If an employee has been absent for several weeks, and applied for FMLA but had it denied, can they be held accountable to the attendance policy in place for the time missed?

Employee has been out for several weeks due to an illness of his girlfriend's daughter. He has exhausted his sick time and applied for FMLA. His FMLA has been denied. There is a company attendance policy in place which he has signed and acknowledged. If he comes back to work, are the days he has missed applied in accordance with the policy?

1 answer  |  asked Mar 7, 2019 4:01 PM [EST]  |  applies to New Mexico

Answers (1)

Neil Klingshirn
The FMLA prevents employers from treating an FMLA qualifying absence as a violation of the employer's attendance policy.

In the case you describe, the employee's absence was not covered by the FMLA. Therefore, the FMLA does not apply and the employer is within its rights to apply its normal disciplinary policies. In other words, the FMLA does not prevent discipline for an absence that the FMLA does not cover.

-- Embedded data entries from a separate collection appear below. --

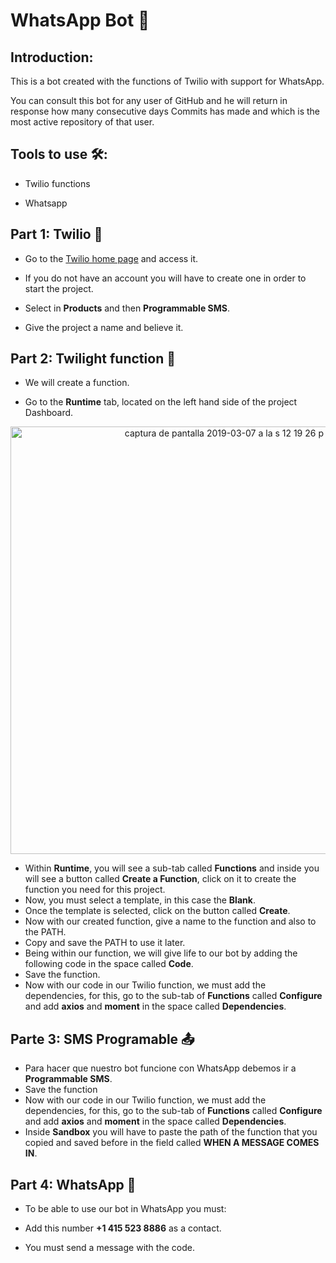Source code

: # WhatsApp Bot 🤖

## Introduction:

This is a bot created with the functions of Twilio with support for WhatsApp.

You can consult this bot for any user of GitHub and he will return in response how many consecutive days Commits has made and which is the most active repository of that user.

## Tools to use 🛠:

- Twilio functions

- Whatsapp

## Part 1: Twilio 📌
- Go to the [Twilio home page](https://www.twilio.com/) and access it.

- If you do not have an account you will have to create one in order to start the project.

- Select in **Products**  and then **Programmable SMS**.

- Give the project a name and believe it.


## Part 2: Twilight function 📝

- We will create a function.

- Go to the **Runtime** tab, located on the left hand side of the project Dashboard.

<p align="center"><img width="684" alt="captura de pantalla 2019-03-07 a la s 12 19 26 p m" src="https://user-images.githubusercontent.com/32177779/53975922-f093b580-40d3-11e9-9490-9ab0570d0069.png">


- Within **Runtime**, you will see a sub-tab called **Functions** and inside you will see a button called **Create a Function**, click on it to create the function you need for this project.
- Now, you must select a template, in this case the **Blank**.
- Once the template is selected, click on the button called **Create**.
- Now with our created function, give a name to the function and also to the PATH.
- Copy and save the PATH to use it later.
- Being within our function, we will give life to our bot by adding the following code in the space called **Code**.
- Save the function.
- Now with our code in our Twilio function, we must add the dependencies, for this, go to the sub-tab of **Functions** called **Configure** and add **axios** and **moment** in the space called **Dependencies**.

## Parte 3: SMS Programable 📤
- Para hacer que nuestro bot funcione con WhatsApp debemos ir a **Programmable SMS**.
- Save the function
- Now with our code in our Twilio function, we must add the dependencies, for this, go to the sub-tab of **Functions** called **Configure** and add **axios** and **moment** in the space called **Dependencies**.
- Inside **Sandbox** you will have to paste the path of the function that you copied and saved before in the field called **WHEN A MESSAGE COMES IN**.

## Part 4: WhatsApp 📨
- To be able to use our bot in WhatsApp you must:

- Add this number **+1 415 523 8886** as a contact.
- You must send a message with the code.
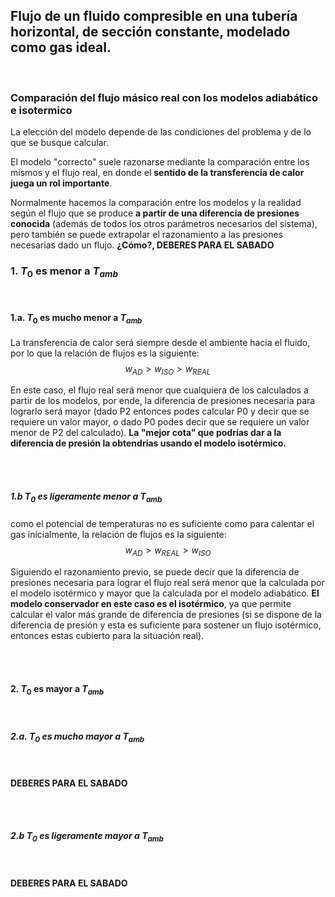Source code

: ## Flujo de un fluido compresible en una tubería horizontal, de sección constante, modelado como gas ideal.

<br>

### Comparación del flujo másico real con los modelos adiabático e isotermico

La elección del modelo depende de las condiciones del problema y de lo que se busque calcular. 

El modelo "correcto" suele razonarse mediante la comparación entre los mismos y el flujo real, en donde el **sentido de la transferencia de calor juega un rol importante**. 

Normalmente hacemos la comparación entre los modelos y la realidad según el flujo que se produce **a partir de una diferencia de presiones conocida** (además de todos los otros parámetros necesarios del sistema), pero también se puede extrapolar el razonamiento a las presiones necesarias dado un flujo. **¿Cómo?, DEBERES PARA EL SABADO**



### 1. $T_0$ es menor a $T_{amb}$

 <br>

#### 1.a. **$T_0$ es mucho menor a $T_{amb}$**


La transferencia de calor será siempre desde el ambiente hacia el fluido, por lo que la relación de flujos es la siguiente:
$$
w_{AD}>w_{ISO}>w_{REAL}
$$

En este caso, el flujo real será menor que cualquiera de los calculados a partir de los modelos, por ende, la diferencia de presiones necesaria para lograrlo será mayor (dado P2 entonces podes calcular P0 y decir que se requiere un valor mayor, o dado P0 podes decir que se requiere un valor menor de P2 del calculado). **La "mejor cota" que podrías dar a la diferencia de presión la obtendrías usando el modelo isotérmico.**
 
 <br><br>


##### 1.b **$T_0$ es ligeramente menor a $T_{amb}$**


como el potencial de temperaturas no es suficiente como para calentar el gas inicialmente, la relación de flujos es la siguiente:
$$ 
w_{AD}>w_{REAL}>w_{ISO}
$$

Siguiendo el razonamiento previo, se puede decir que la diferencia de presiones necesaria para lograr el flujo real será menor que la calculada por el modelo isotérmico y mayor que la calculada por el modelo adiabático. **El modelo conservador en este caso es el isotérmico**, ya que permite calcular el valor más grande de diferencia de presiones (si se dispone de la diferencia de presión y esta es suficiente para sostener un flujo isotérmico, entonces estas cubierto para la situación real).


<br><br>

#### 2. $T_0$ es mayor a $T_{amb}$
 
<br>
 
##### 2.a. **$T_{0}$ es mucho mayor a $T_{amb}$**

<br>

**DEBERES PARA EL SABADO**

<br><br>


##### 2.b **$T_0$ es ligeramente mayor a $T_{amb}$**

<br>

**DEBERES PARA EL SABADO**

The risk this employer would run is if the absence is in fact covered by the FMLA. Under the FMLA, either the absence is covered or it is not. The employee's good faith belief that the absence is covered, or the employer's good faith belief that it is not, do not change whether it is, in fact, covered. Therefore, this employer should consult its employment lawyer to make sure that this employee's absence was not covered by the FMLA.